I’ve deliberated on two titles for this piece. I was torn between the ‘failing’ one which you can see I’ve used and ‘the loneliness of august’. As I was pondering I realised that the two were intrinsically linked. Loneliness leads to the negative thoughts of failure that swirl, grows and gathers momentum in my head.
As I write I feel incredibly lonely. Not in my offline life, but in my online and creative life. I’ve written about creative loneliness before, a couple of years ago. Back then I didn’t have anyone creative online I could confide in. I had no group of understanding writers that I could turn to. But the loneliness I felt back then gave me the impetus to create a community. The Confident Creative Club started to grow as a concept in my mind.

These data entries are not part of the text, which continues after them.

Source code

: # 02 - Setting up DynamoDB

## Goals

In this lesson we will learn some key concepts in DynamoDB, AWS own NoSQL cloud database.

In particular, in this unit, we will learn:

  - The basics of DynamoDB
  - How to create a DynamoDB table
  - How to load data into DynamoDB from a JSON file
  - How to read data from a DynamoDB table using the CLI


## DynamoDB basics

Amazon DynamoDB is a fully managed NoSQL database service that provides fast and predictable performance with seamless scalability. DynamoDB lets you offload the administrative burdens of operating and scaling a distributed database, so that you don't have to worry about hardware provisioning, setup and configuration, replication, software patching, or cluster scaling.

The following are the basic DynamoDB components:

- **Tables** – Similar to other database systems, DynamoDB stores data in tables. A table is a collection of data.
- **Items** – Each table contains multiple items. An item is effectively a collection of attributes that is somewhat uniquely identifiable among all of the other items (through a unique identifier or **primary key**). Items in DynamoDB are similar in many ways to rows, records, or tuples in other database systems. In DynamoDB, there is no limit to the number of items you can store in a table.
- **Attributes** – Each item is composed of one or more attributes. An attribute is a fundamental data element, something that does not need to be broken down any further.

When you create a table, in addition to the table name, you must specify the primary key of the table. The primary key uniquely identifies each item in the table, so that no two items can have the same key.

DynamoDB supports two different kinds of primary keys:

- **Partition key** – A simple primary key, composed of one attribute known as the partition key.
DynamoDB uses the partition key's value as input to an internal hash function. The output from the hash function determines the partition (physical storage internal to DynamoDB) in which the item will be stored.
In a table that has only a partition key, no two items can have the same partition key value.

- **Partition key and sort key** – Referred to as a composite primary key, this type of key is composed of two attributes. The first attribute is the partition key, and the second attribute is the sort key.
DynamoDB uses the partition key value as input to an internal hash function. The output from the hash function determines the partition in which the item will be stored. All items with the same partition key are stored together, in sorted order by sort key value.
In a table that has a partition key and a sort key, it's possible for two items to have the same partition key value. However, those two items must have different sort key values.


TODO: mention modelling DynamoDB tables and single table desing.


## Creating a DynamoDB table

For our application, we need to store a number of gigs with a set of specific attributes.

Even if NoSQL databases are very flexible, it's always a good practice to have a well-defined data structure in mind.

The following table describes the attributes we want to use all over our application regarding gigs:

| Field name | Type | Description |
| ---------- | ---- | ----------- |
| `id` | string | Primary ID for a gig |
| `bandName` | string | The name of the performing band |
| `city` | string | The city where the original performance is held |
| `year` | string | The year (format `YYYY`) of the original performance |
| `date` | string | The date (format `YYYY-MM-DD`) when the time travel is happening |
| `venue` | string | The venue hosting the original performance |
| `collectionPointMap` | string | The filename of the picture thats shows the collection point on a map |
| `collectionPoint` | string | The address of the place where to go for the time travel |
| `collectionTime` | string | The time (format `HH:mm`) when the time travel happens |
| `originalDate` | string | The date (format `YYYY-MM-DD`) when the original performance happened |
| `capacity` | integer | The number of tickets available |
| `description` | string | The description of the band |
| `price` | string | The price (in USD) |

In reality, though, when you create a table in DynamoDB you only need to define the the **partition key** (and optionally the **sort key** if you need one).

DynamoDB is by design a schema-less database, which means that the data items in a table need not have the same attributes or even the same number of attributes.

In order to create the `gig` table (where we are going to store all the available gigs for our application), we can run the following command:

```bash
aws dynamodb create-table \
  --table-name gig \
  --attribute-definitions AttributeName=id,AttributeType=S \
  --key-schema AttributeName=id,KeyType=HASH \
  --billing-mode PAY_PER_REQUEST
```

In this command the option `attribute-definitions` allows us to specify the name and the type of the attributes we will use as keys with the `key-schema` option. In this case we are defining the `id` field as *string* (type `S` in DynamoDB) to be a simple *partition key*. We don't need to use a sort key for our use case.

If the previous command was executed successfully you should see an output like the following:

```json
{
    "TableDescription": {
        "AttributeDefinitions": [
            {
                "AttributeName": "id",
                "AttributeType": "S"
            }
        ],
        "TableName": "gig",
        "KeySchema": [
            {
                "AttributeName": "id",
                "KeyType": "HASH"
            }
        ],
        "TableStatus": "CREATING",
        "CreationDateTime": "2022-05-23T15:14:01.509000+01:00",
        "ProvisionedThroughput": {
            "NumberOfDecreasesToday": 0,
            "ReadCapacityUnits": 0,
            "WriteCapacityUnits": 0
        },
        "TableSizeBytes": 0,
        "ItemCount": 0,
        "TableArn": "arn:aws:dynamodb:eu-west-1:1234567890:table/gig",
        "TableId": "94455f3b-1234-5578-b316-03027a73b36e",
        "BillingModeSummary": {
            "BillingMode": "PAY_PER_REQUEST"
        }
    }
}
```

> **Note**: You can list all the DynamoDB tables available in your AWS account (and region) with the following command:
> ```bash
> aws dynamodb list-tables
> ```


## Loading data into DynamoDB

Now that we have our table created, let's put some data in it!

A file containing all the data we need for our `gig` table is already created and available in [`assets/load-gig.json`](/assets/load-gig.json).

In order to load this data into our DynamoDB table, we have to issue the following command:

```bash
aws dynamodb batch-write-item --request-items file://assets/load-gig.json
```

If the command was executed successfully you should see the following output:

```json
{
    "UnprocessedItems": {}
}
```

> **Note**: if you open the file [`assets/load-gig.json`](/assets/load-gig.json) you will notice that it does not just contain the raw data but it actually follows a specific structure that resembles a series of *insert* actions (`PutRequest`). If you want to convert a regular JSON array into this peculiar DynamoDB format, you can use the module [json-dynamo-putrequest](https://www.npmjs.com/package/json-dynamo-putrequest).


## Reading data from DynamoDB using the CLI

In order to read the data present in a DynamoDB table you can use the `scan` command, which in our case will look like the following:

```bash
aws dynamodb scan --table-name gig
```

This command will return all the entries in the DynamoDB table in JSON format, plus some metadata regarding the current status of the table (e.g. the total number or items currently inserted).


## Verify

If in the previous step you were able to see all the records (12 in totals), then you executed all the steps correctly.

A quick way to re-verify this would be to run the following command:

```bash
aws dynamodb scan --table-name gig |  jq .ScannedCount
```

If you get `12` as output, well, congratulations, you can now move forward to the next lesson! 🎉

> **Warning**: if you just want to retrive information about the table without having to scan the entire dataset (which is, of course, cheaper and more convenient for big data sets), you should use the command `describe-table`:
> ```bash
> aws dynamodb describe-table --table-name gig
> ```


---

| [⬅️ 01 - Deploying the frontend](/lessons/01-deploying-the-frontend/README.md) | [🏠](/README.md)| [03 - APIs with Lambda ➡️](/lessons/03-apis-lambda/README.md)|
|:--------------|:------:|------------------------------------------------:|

Fast forward two years and I’m lucky to now have lots of friends and colleagues. The Confident Creative Club has been incredible and I’ve formed many friendships there. I’ve also made friends and bonds with people outside the club.
But there is something about this feeling of loneliness and subsequent feeling of failure that is stopping me from opening up to my online creative friends about it.
Firstly, I don’t want to bring anyone down with me. But secondly, and selfishly, I don’t want to have to fake a smile. In fact, I don’t want to have to talk about it. Like, physically talk, to examine my feelings verbally. The thought of it is exhausting. I’m uncomfortable when the attention is purely on me.
A number of years ago I went to therapy. Eventually, I stopped going because, quite frankly, I got bored of talking about myself. And that’s how I feel now. I have a number of people I could Zoom who would just get it. But I just don’t want to talk about my loneliness - which, ridiculously, makes me feel even more lonely.
I think the truth is I’m embarrassed.